IPO Watch: Cashed-up Castile is already weighing up development options for Rover 1
IPO Watch
IPO Watch
Top 10 Aussie gold producer Westgold Resources (ASX:WGX) has spun its Northern Territory gold-base metal assets into Castile Resources, which hits the bourse this Friday with a market cap of about $40m.
Castile Resources (ASX:CST) issued about 100 million shares at 20c each to raise almost $20m. That’s a pretty handy cash pile to start listed life with, and enough to set Castile on the path to project development.
Castile’s main game is the advanced Rover project near Tennant Creek. Rover is believed to be an extension of the Tennant Creek mineral field, which has produced a total 5.5 million ounces of gold and 345,000 tonnes of copper.

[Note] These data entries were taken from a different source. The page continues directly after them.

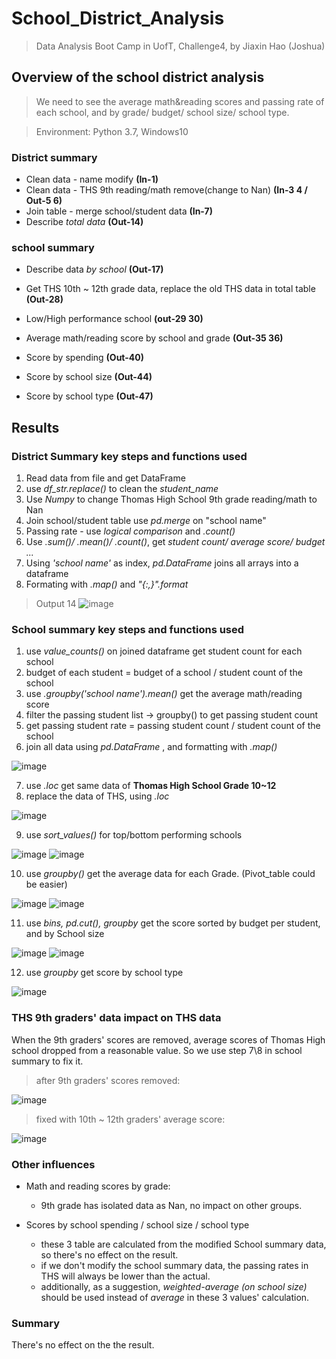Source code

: # School_District_Analysis

> Data Analysis Boot Camp in UofT, Challenge4, by Jiaxin Hao (Joshua)

## Overview of the school district analysis

> We need to see the average math&reading scores and passing rate of each school, and by grade/ budget/ school size/ school type.

> Environment: Python 3.7, Windows10

### District summary

* Clean data - name modify   **(In-1)**
* Clean data - THS 9th reading/math remove(change to Nan)  **(In-3 4 / Out-5 6)**
* Join table - merge school/student data   **(In-7)**
* Describe _total data_     **(Out-14)**

### school summary

* Describe data _by school_    **(Out-17)**
* Get THS 10th ~ 12th grade data, replace the old THS data in total table    **(Out-28)**
* Low/High performance school     **(out-29 30)**
* Average math/reading score by school and grade    **(Out-35 36)**

* Score by spending   **(Out-40)**
* Score by school size   **(Out-44)**
* Score by school type   **(Out-47)**

## Results

### District Summary key steps and functions used

1. Read data from file and get DataFrame
2. use _df_str.replace()_ to clean the _student_name_
3. Use _Numpy_ to change Thomas High School 9th grade reading/math to Nan
4. Join school/student table use _pd.merge_ on "school name"
5. Passing rate - use _logical comparison_ and _.count()_
6. Use  _.sum()/ .mean()/ .count()_, get _student count/ average score/ budget ..._
7. Using _'school name'_ as index, _pd.DataFrame_ joins all arrays into a dataframe
8. Formating with _.map()_ and _"{:,}".format_


> Output 14
![image](https://user-images.githubusercontent.com/48306359/126084678-274d0063-1aa4-41d3-b4d9-5f437b0f0175.png)


### School summary key steps and functions used

1. use _value_counts()_ on joined dataframe get student count for each school
2. budget of each student = budget of a school / student count of the school
3. use _.groupby('school name').mean()_ get the average math/reading score
4. filter the passing student list -> groupby() to get passing student count
5. get passing student rate = passing student count / student count of the school
6. join all data using _pd.DataFrame_ , and formatting with _.map()_

![image](https://user-images.githubusercontent.com/48306359/126084722-b3b777e5-e694-4664-91a2-82679ed2e78b.png)

7. use _.loc_ get same data of **Thomas High School Grade 10~12**
8. replace the data of THS, using _.loc_

![image](https://user-images.githubusercontent.com/48306359/126084755-86a7fd35-02b1-4f72-a67d-539ce08964cc.png)


9. use _sort_values()_ for top/bottom performing schools

![image](https://user-images.githubusercontent.com/48306359/126084787-003e2d85-4c83-46b8-a1b4-3cd53d882ca9.png)
![image](https://user-images.githubusercontent.com/48306359/126084795-6e1e2269-fc6e-4c83-8c11-220e6bdd371a.png)


10. use _groupby()_ get the average data for each Grade. (Pivot_table could be easier)

![image](https://user-images.githubusercontent.com/48306359/126084825-d67cf94b-e644-45f3-b8f7-5cad6a699910.png)
![image](https://user-images.githubusercontent.com/48306359/126084841-e7c908fa-a0b4-4104-9e67-75f60f508d81.png)

11. use _bins, pd.cut(), groupby_ get the score sorted by budget per student, and by School size

![image](https://user-images.githubusercontent.com/48306359/126084851-070e7510-0283-43c6-b065-570abd531a64.png)
![image](https://user-images.githubusercontent.com/48306359/126084856-71c59c67-bbeb-4088-ba86-061a5f012af8.png)

12. use _groupby_ get score by school type

![image](https://user-images.githubusercontent.com/48306359/126084862-164bdf78-c079-440d-8239-3c2478a48f8c.png)


### THS 9th graders' data impact on THS data

When the 9th graders' scores are removed, average scores of Thomas High school dropped from a reasonable value. So we use step 7\8 in school summary to fix it.

> after 9th graders' scores removed:

![image](https://user-images.githubusercontent.com/48306359/126084722-b3b777e5-e694-4664-91a2-82679ed2e78b.png)

> fixed with 10th ~ 12th graders' average score:

![image](https://user-images.githubusercontent.com/48306359/126084755-86a7fd35-02b1-4f72-a67d-539ce08964cc.png)

### Other influences

* Math and reading scores by grade: 
  - 9th grade has isolated data as Nan, no impact on other groups.

* Scores by school spending / school size / school type
  - these 3 table are calculated from the modified School summary data, so there's no effect on the result.
  - if we don't modify the school summary data, the passing rates in THS will always be lower than the actual.
  - additionally, as a suggestion, _weighted-average (on school size)_ should be used instead of _average_ in these 3 values' calculation.


### Summary

There's no effect on the the result.
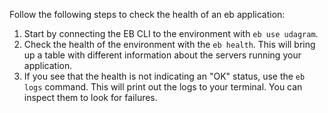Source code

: Follow the following steps to check the health of an eb application:

1. Start by connecting the EB CLI to the environment with `eb use udagram`.
2. Check the health of the environment with the `eb health`. This will bring up a table with different information about the servers running your application.
3. If you see that the health is not indicating an "OK" status, use the `eb logs` command. This will print out the logs to your terminal. You can inspect them to look for failures.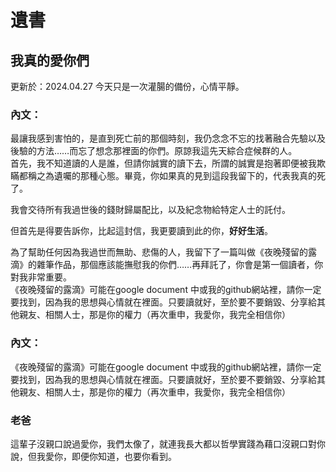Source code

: # 遺書

## 我真的愛你們

更新於：2024.04.27 今天只是一次灌腸的備份，心情平靜。 

### 內文：
最讓我感到害怕的，是直到死亡前的那個時刻，我仍念念不忘的找著融合先驗以及後驗的方法……而忘了想念那裡面的你們。原諒我這先天綜合症候群的人。  
首先，我不知道讀的人是誰，但請你誠實的讀下去，所謂的誠實是抱著即便被我欺瞞都稱之為遺囑的那種心態。畢竟，你如果真的見到這段我留下的，代表我真的死了。  

我會交待所有我過世後的錢財歸屬配比，以及紀念物給特定人士的託付。  

但首先是得要告訴你，比起這封信，我更要讀到此的你，**好好生活**。  

為了幫助任何因為我過世而無助、悲傷的人，我留下了一篇叫做《夜晚殘留的露滴》的雜筆作品，那個應該能撫慰我的你們……再拜託了，你會是第一個讀者，你對我非常重要。  
《夜晚殘留的露滴》可能在google document 中或我的github網站裡，請你一定要找到，因為我的思想與心情就在裡面。只要讀就好，至於要不要銷毀、分享給其他親友、相關人士，那是你的權力（再次重申，我愛你，我完全相信你）  

### 內文：
《夜晚殘留的露滴》可能在google document 中或我的github網站裡，請你一定要找到，因為我的思想與心情就在裡面。只要讀就好，至於要不要銷毀、分享給其他親友、相關人士，那是你的權力（再次重申，我愛你，我完全相信你）  

### 老爸
這輩子沒親口說過愛你，我們太像了，就連我長大都以哲學實踐為藉口沒親口對你說，但我愛你，即便你知道，也要你看到。
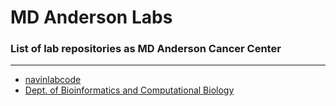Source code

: # MD Anderson Labs
### List of lab repositories as MD Anderson Cancer Center

---

* [navinlabcode](https://github.com/orgs/navinlabcode/repositories)
* [Dept. of Bioinformatics and Computational Biology](https://github.com/orgs/MD-Anderson-Bioinformatics/repositories)

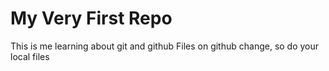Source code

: # My Very First Repo

This is me learning about git and github
Files on github change, so do your local files
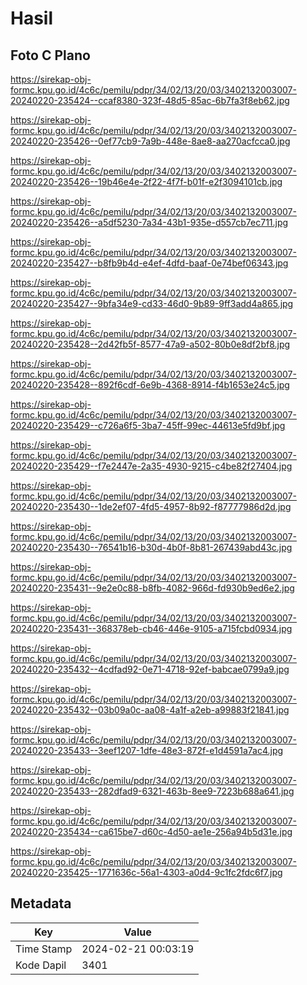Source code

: # Hasil

## Foto C Plano

https://sirekap-obj-formc.kpu.go.id/4c6c/pemilu/pdpr/34/02/13/20/03/3402132003007-20240220-235424--ccaf8380-323f-48d5-85ac-6b7fa3f8eb62.jpg

https://sirekap-obj-formc.kpu.go.id/4c6c/pemilu/pdpr/34/02/13/20/03/3402132003007-20240220-235426--0ef77cb9-7a9b-448e-8ae8-aa270acfcca0.jpg

https://sirekap-obj-formc.kpu.go.id/4c6c/pemilu/pdpr/34/02/13/20/03/3402132003007-20240220-235426--19b46e4e-2f22-4f7f-b01f-e2f3094101cb.jpg

https://sirekap-obj-formc.kpu.go.id/4c6c/pemilu/pdpr/34/02/13/20/03/3402132003007-20240220-235426--a5df5230-7a34-43b1-935e-d557cb7ec711.jpg

https://sirekap-obj-formc.kpu.go.id/4c6c/pemilu/pdpr/34/02/13/20/03/3402132003007-20240220-235427--b8fb9b4d-e4ef-4dfd-baaf-0e74bef06343.jpg

https://sirekap-obj-formc.kpu.go.id/4c6c/pemilu/pdpr/34/02/13/20/03/3402132003007-20240220-235427--9bfa34e9-cd33-46d0-9b89-9ff3add4a865.jpg

https://sirekap-obj-formc.kpu.go.id/4c6c/pemilu/pdpr/34/02/13/20/03/3402132003007-20240220-235428--2d42fb5f-8577-47a9-a502-80b0e8df2bf8.jpg

https://sirekap-obj-formc.kpu.go.id/4c6c/pemilu/pdpr/34/02/13/20/03/3402132003007-20240220-235428--892f6cdf-6e9b-4368-8914-f4b1653e24c5.jpg

https://sirekap-obj-formc.kpu.go.id/4c6c/pemilu/pdpr/34/02/13/20/03/3402132003007-20240220-235429--c726a6f5-3ba7-45ff-99ec-44613e5fd9bf.jpg

https://sirekap-obj-formc.kpu.go.id/4c6c/pemilu/pdpr/34/02/13/20/03/3402132003007-20240220-235429--f7e2447e-2a35-4930-9215-c4be82f27404.jpg

https://sirekap-obj-formc.kpu.go.id/4c6c/pemilu/pdpr/34/02/13/20/03/3402132003007-20240220-235430--1de2ef07-4fd5-4957-8b92-f87777986d2d.jpg

https://sirekap-obj-formc.kpu.go.id/4c6c/pemilu/pdpr/34/02/13/20/03/3402132003007-20240220-235430--76541b16-b30d-4b0f-8b81-267439abd43c.jpg

https://sirekap-obj-formc.kpu.go.id/4c6c/pemilu/pdpr/34/02/13/20/03/3402132003007-20240220-235431--9e2e0c88-b8fb-4082-966d-fd930b9ed6e2.jpg

https://sirekap-obj-formc.kpu.go.id/4c6c/pemilu/pdpr/34/02/13/20/03/3402132003007-20240220-235431--368378eb-cb46-446e-9105-a715fcbd0934.jpg

https://sirekap-obj-formc.kpu.go.id/4c6c/pemilu/pdpr/34/02/13/20/03/3402132003007-20240220-235432--4cdfad92-0e71-4718-92ef-babcae0799a9.jpg

https://sirekap-obj-formc.kpu.go.id/4c6c/pemilu/pdpr/34/02/13/20/03/3402132003007-20240220-235432--03b09a0c-aa08-4a1f-a2eb-a99883f21841.jpg

https://sirekap-obj-formc.kpu.go.id/4c6c/pemilu/pdpr/34/02/13/20/03/3402132003007-20240220-235433--3eef1207-1dfe-48e3-872f-e1d4591a7ac4.jpg

https://sirekap-obj-formc.kpu.go.id/4c6c/pemilu/pdpr/34/02/13/20/03/3402132003007-20240220-235433--282dfad9-6321-463b-8ee9-7223b688a641.jpg

https://sirekap-obj-formc.kpu.go.id/4c6c/pemilu/pdpr/34/02/13/20/03/3402132003007-20240220-235434--ca615be7-d60c-4d50-ae1e-256a94b5d31e.jpg

https://sirekap-obj-formc.kpu.go.id/4c6c/pemilu/pdpr/34/02/13/20/03/3402132003007-20240220-235425--1771636c-56a1-4303-a0d4-9c1fc2fdc6f7.jpg


## Metadata

| Key        | Value               |
| ---------- | ------------------- |
| Time Stamp | 2024-02-21 00:03:19 |
| Kode Dapil | 3401                |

Castile’s most advanced prospect is the high-grade – but pretty deep — Rover 1 iron oxide-copper-gold discovery, which has been gathering dust in the basement of Westgold’s portfolio for a number of years.
Non exec chairman Peter Cook says Rover 1 was a significant virgin and blind discovery made in 2008 under several hundred metres of cover.
“Westgold at that point in time was awarded the Gold Mining Journal ‘explorer of the year’ award for the discovery of Rover 1,” he says.
“Since then the assets have been sidelined by lower commodity prices and the competition with Westgold’s other assets.”
According to CSA Global, Rover 1 is similar to deposits in the Tennant Creek district like Warrego, a major mine that produced more than 1.2 million ounces of gold, 80,000 tonnes of copper, and 10,000 tonnes of bismuth in the 1970s.
Rover 1 has a current resource of 386,000oz gold, 459,000oz silver, and 83,000 tonnes copper, with additional cobalt and bismuth credits.
This resource includes high-grade gold ‘cores’ grading 7 grams per tonne (g/t) for 300,000oz.
But there’s probably more where that came from. Last drilling occurred back in 2015, targeting resource extensions through the ‘Jupiter Deeps’ zone of Rover 1.
High-grade mineralisation was intersected in a relatively wide zone in three of four drill holes, showing that the mineralisation keeps going. This wasn’t included in the resource, and no field work has happened since.
A scoping study completed by Westgold on a 60,000oz a year underground mining development back in 2010 “confirmed the deposit held prospects for eventual economic extraction”, Castile says.
Castile says it will now kick off a new scoping study on the Rover 1 development, but a broader exploration program has only just started.
Castile has outlined a three-year plan, with an initial six-month period of target assessment focusing on six more ‘blind’ targets at Rover.